### AIM OF THE EXERCISE
Below are some records: retype them all exactly, but not the pictures.

### RECORDS
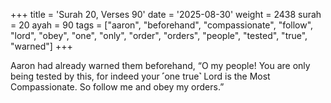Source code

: +++
title = 'Surah 20, Verses 90'
date = '2025-08-30'
weight = 2438
surah = 20
ayah = 90
tags = ["aaron", "beforehand", "compassionate", "follow", "lord", "obey", "one", "only", "order", "orders", "people", "tested", "true", "warned"]
+++

Aaron had already warned them beforehand, “O my people! You are only being tested by this, for indeed your ˹one true˺ Lord is the Most Compassionate. So follow me and obey my orders.”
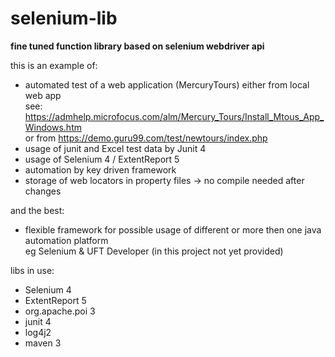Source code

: # selenium-lib

<b>fine tuned function library based on selenium webdriver api</b>

this is an example of:
- automated test of a web application (MercuryTours)
  either from local web app<br>
  see: https://admhelp.microfocus.com/alm/Mercury_Tours/Install_Mtous_App_Windows.htm<br>
  or from https://demo.guru99.com/test/newtours/index.php
- usage of junit and Excel test data by Junit 4
- usage of Selenium 4 / ExtentReport 5
- automation by key driven framework
- storage of web locators in property files -> no compile needed after changes

and the best:
- flexible framework for possible usage of different or more then one java automation platform<br>
  eg Selenium & UFT Developer (in this project not yet provided)

libs in use:
- Selenium 4
- ExtentReport 5
- org.apache.poi 3
- junit 4
- log4j2
- maven 3

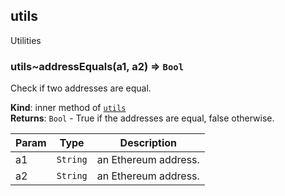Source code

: <a name="module_utils"></a>

## utils
Utilities

<a name="module_utils..addressEquals"></a>

### utils~addressEquals(a1, a2) ⇒ <code>Bool</code>
Check if two addresses are equal.

**Kind**: inner method of [<code>utils</code>](#module_utils)  
**Returns**: <code>Bool</code> - True if the addresses are equal, false otherwise.  

| Param | Type | Description |
| --- | --- | --- |
| a1 | <code>String</code> | an Ethereum address. |
| a2 | <code>String</code> | an Ethereum address. |

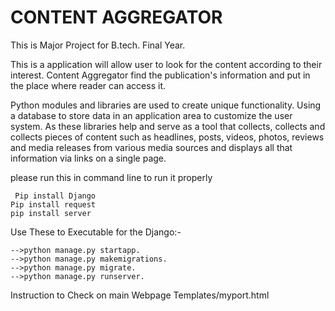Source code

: # CONTENT AGGREGATOR 
This is Major Project for B.tech. Final Year.

This is a application will allow user to look for the content according
to their interest. Content Aggregator find the publication's information
and put in the place where reader can access it.


Python modules and libraries are used to create unique functionality.
Using a database to store data in an application area to customize the 
user system. As these libraries help and serve as a tool that collects,
collects and collects pieces of content such as headlines, posts, 
videos, photos, reviews and media releases from various media sources 
and displays all that information via links on a single page.

please run this in command line to run it properly

     Pip install Django
    Pip install request
    pip install server

Use These to Executable for the Django:-

    -->python manage.py startapp.
    -->python manage.py makemigrations.
    -->python manage.py migrate.
    -->python manage.py runserver.
    

Instruction to Check on main Webpage 
Templates/myport.html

### EXERCISE RESPONSE
Source code

: +++
title = 'Surah 20, Verses 90'
date = '2025-08-30'
weight = 2438
surah = 20
ayah = 90
tags = ["aaron", "beforehand", "compassionate", "follow", "lord", "obey", "one", "only", "order", "orders", "people", "tested", "true", "warned"]
+++

Aaron had already warned them beforehand, “O my people! You are only being tested by this, for indeed your ˹one true˺ Lord is the Most Compassionate. So follow me and obey my orders.”
Source code

: # selenium-lib

<b>fine tuned function library based on selenium webdriver api</b>

this is an example of:
- automated test of a web application (MercuryTours)
  either from local web app<br>
  see: https://admhelp.microfocus.com/alm/Mercury_Tours/Install_Mtous_App_Windows.htm<br>
  or from https://demo.guru99.com/test/newtours/index.php
- usage of junit and Excel test data by Junit 4
- usage of Selenium 4 / ExtentReport 5
- automation by key driven framework
- storage of web locators in property files -> no compile needed after changes

and the best:
- flexible framework for possible usage of different or more then one java automation platform<br>
  eg Selenium & UFT Developer (in this project not yet provided)

libs in use:
- Selenium 4
- ExtentReport 5
- org.apache.poi 3
- junit 4
- log4j2
- maven 3

Source code

: <a name="module_utils"></a>

## utils
Utilities

<a name="module_utils..addressEquals"></a>

### utils~addressEquals(a1, a2) ⇒ <code>Bool</code>
Check if two addresses are equal.

**Kind**: inner method of [<code>utils</code>](#module_utils)  
**Returns**: <code>Bool</code> - True if the addresses are equal, false otherwise.  

| Param | Type | Description |
| --- | --- | --- |
| a1 | <code>String</code> | an Ethereum address. |
| a2 | <code>String</code> | an Ethereum address. |

Source code

: # CONTENT AGGREGATOR 
This is Major Project for B.tech. Final Year.

This is a application will allow user to look for the content according
to their interest. Content Aggregator find the publication's information
and put in the place where reader can access it.


Python modules and libraries are used to create unique functionality.
Using a database to store data in an application area to customize the 
user system. As these libraries help and serve as a tool that collects,
collects and collects pieces of content such as headlines, posts, 
videos, photos, reviews and media releases from various media sources 
and displays all that information via links on a single page.

please run this in command line to run it properly

     Pip install Django
    Pip install request
    pip install server

Use These to Executable for the Django:-

    -->python manage.py startapp.
    -->python manage.py makemigrations.
    -->python manage.py migrate.
    -->python manage.py runserver.
    

Instruction to Check on main Webpage 
Templates/myport.html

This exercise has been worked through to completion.